**SUPPLIED DATA**:
[Start of Attachment]

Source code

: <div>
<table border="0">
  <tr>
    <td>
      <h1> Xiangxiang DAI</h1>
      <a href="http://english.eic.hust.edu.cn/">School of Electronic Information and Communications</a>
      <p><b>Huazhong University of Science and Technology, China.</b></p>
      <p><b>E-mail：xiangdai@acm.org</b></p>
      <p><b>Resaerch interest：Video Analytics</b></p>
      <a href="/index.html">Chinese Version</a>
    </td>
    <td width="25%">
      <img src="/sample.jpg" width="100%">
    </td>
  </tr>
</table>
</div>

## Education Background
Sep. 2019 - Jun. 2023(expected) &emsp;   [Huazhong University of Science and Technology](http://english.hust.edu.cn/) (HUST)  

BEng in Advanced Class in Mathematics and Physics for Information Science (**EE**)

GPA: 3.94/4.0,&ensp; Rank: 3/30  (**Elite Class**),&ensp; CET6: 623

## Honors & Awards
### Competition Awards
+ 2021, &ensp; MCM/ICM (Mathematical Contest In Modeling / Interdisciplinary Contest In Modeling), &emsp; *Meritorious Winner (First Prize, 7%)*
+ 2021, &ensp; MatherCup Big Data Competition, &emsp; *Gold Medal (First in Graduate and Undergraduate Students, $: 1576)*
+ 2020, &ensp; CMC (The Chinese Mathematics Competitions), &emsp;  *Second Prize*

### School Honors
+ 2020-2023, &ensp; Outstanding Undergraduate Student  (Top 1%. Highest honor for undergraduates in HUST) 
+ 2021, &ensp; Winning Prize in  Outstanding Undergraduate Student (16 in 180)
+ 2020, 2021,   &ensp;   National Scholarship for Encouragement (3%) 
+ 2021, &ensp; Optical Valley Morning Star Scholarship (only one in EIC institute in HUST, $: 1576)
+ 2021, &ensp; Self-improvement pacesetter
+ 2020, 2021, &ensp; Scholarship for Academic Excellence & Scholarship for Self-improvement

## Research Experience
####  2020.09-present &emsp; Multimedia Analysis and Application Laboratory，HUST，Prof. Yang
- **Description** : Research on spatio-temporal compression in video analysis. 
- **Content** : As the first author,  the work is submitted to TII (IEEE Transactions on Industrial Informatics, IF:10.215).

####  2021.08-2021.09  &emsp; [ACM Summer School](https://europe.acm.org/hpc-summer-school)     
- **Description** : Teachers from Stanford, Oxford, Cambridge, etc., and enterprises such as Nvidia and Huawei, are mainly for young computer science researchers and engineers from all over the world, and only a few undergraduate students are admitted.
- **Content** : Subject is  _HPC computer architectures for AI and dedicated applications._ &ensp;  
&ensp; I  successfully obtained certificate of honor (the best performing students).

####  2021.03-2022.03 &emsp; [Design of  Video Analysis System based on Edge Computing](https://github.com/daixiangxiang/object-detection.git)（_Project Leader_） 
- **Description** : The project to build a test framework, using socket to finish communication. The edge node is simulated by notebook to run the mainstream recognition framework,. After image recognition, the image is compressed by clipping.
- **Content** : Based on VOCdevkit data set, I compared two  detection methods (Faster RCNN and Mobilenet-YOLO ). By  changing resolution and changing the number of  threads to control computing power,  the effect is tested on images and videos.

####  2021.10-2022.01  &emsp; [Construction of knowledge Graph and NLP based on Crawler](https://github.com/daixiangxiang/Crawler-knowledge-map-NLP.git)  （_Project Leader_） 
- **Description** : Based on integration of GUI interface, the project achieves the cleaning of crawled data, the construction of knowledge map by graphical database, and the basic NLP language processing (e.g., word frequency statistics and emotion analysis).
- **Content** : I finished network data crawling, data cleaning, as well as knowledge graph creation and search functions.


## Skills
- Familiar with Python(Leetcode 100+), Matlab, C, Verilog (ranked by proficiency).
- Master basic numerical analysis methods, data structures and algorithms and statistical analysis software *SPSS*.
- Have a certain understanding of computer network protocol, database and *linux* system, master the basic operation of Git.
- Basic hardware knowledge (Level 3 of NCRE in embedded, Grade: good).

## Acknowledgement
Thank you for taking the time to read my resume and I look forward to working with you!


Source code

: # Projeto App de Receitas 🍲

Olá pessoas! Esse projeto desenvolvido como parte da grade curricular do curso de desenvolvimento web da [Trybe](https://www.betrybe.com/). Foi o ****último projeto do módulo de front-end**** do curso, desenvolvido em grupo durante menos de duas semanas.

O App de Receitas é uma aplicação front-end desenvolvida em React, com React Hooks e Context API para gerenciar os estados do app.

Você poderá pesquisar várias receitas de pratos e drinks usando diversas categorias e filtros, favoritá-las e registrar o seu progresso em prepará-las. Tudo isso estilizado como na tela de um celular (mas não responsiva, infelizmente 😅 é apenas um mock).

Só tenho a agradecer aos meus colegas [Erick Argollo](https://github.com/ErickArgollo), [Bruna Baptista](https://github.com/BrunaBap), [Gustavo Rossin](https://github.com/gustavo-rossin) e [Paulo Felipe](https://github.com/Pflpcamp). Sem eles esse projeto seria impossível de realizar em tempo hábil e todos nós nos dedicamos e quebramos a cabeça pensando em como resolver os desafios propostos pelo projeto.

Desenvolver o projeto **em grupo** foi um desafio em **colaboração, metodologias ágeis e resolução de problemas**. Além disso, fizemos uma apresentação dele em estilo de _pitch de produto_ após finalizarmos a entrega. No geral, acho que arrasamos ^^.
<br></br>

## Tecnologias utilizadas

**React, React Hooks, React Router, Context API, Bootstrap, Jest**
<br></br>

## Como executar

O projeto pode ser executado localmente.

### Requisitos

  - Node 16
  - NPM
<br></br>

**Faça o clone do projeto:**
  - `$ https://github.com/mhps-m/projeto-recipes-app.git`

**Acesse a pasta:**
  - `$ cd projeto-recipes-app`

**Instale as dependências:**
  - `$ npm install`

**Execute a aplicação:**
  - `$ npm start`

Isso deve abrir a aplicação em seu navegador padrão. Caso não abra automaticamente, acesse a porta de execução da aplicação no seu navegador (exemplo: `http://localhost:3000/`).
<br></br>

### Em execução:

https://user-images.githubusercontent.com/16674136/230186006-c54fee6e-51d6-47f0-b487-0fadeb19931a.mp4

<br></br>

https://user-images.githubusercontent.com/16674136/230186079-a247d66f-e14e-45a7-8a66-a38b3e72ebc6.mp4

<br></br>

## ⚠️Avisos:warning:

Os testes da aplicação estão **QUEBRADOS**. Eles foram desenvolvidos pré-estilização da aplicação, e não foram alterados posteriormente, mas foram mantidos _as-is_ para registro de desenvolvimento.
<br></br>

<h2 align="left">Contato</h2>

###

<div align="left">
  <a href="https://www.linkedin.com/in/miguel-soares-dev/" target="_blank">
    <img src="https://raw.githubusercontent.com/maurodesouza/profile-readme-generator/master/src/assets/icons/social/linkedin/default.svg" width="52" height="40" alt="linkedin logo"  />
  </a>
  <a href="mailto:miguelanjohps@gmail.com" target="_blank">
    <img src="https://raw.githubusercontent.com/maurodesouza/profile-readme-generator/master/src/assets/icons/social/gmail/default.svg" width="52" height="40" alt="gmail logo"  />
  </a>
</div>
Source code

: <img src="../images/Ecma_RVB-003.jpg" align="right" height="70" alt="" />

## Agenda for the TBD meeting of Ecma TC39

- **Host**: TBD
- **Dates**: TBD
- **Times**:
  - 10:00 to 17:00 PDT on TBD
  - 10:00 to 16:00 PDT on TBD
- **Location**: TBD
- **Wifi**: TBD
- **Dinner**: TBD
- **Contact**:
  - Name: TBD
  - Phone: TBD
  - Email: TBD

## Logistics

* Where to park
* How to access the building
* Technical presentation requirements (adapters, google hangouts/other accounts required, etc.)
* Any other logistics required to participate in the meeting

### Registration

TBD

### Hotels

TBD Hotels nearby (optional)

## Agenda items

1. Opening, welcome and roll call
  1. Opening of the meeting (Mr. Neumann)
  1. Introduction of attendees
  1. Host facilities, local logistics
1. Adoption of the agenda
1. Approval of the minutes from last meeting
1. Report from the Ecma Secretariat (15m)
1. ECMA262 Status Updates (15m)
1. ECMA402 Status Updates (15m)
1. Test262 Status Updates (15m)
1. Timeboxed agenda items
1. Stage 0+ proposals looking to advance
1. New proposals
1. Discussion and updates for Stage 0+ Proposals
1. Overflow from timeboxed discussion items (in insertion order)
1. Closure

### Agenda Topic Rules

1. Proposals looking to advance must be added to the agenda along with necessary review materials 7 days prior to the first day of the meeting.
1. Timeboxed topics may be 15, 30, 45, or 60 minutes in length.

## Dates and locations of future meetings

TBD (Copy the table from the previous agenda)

[End of Attachment]

**ASSIGNED TASK**: Repeat, character for character, the lines of the material above from the line with "2021, &ensp; Self-improvement pacesetter" through the line with "2021.03-2022.03 &emsp; [Design".

**ANSWER BOX**:
+ 2021, &ensp; Self-improvement pacesetter
+ 2020, 2021, &ensp; Scholarship for Academic Excellence & Scholarship for Self-improvement

## Research Experience
####  2020.09-present &emsp; Multimedia Analysis and Application Laboratory，HUST，Prof. Yang
- **Description** : Research on spatio-temporal compression in video analysis. 
- **Content** : As the first author,  the work is submitted to TII (IEEE Transactions on Industrial Informatics, IF:10.215).

####  2021.08-2021.09  &emsp; [ACM Summer School](https://europe.acm.org/hpc-summer-school)     
- **Description** : Teachers from Stanford, Oxford, Cambridge, etc., and enterprises such as Nvidia and Huawei, are mainly for young computer science researchers and engineers from all over the world, and only a few undergraduate students are admitted.
- **Content** : Subject is  _HPC computer architectures for AI and dedicated applications._ &ensp;  
&ensp; I  successfully obtained certificate of honor (the best performing students).

####  2021.03-2022.03 &emsp; [Design of  Video Analysis System based on Edge Computing](https://github.com/daixiangxiang/object-detection.git)（_Project Leader_） 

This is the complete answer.